In 2014, Messner was inducted into the University of Michigan Athletic Hall of Honor. He has also been included on the ballot for possible induction into the College Football Hall of Fame in both 2013 and 2014.

==Professional football==

Messner was selected in the sixth round (161st overall pick) of the 1989 NFL draft by the Los Angeles Rams. He was drafted lower than had been anticipated, and an Associated Press story reported that NFL representatives believed his speed and size (6'3", 255 pounds) made him "too small for an NFL defensive tackle and too slow for a linebacker."
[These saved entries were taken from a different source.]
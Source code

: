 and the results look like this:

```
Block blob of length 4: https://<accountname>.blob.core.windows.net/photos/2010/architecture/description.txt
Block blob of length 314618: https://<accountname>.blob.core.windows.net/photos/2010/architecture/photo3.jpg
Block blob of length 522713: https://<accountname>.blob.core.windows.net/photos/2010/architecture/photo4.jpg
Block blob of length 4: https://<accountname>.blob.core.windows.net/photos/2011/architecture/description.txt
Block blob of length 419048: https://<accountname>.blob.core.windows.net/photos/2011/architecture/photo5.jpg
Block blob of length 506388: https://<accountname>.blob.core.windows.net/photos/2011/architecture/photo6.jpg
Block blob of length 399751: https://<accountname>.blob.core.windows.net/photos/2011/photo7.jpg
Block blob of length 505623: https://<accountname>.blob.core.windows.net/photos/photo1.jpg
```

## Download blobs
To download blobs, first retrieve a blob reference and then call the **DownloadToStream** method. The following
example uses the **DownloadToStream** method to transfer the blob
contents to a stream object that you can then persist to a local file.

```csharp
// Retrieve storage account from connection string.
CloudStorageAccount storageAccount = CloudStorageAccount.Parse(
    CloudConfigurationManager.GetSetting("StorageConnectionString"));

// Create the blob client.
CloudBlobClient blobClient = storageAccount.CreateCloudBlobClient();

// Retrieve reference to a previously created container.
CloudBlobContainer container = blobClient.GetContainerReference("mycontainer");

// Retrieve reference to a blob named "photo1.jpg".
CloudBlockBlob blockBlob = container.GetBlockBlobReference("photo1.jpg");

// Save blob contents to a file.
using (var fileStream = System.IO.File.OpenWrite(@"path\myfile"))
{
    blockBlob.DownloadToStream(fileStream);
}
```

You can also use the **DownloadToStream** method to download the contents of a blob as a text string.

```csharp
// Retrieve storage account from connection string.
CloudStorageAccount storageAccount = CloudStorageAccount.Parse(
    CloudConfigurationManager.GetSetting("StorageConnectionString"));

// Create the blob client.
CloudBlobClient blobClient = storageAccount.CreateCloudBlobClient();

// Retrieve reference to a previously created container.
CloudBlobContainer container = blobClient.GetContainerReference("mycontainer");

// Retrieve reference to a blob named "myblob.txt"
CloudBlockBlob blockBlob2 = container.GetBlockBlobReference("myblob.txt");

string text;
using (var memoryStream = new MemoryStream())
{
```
Messner appeared in only four regular season games, none as a starter, for the Rams during their 1989 season. On January 14, 1990, he sustained a career-ending knee injury in the 1989-90 NFC Championship Game against the San Francisco 49ers and never played in another game. The injury resulted in tears to his anterior (ACL), lateral and medial cruciate ligaments. Messner recalled, "My knee injury was a dandy for my one and only football injury ... Last time I ever put on football gear. Bad day!"

Pre-draft measurables
| Height | Weight | 40-yard dash | 10-yard split | 20-yard split | 20-yard shuttle | Vertical jump | Broad jump | Bench press |
| 6 ft 2+3⁄4 in (1.90 m) | 256 lb (116 kg) | 5.24 s | 1.81 s | 3.02 s | 4.63 s | 23.0 in (0.58 m) | 7 ft 10 in (2.39 m) | 11 reps |
All values from NFL Combine

==Later years and family==
Messner married Jennifer Rybarz Messner in January 2002. He has four children, Mitchell Messner, Justin Messner, Bailey Reiter and Mckenna Reiter.

After retiring from football, Messner worked for Eastman Kodak Company and later for Canon Business Solutions and Konica Minolta Business Solutions U.S.A. He was a region vice president for Canon from March 2009 to July 2010 based in Farmington Hills, Michigan. Since July 2010, he has been a vice president of Konica Minolta in Tampa, Florida and CPQ Champion.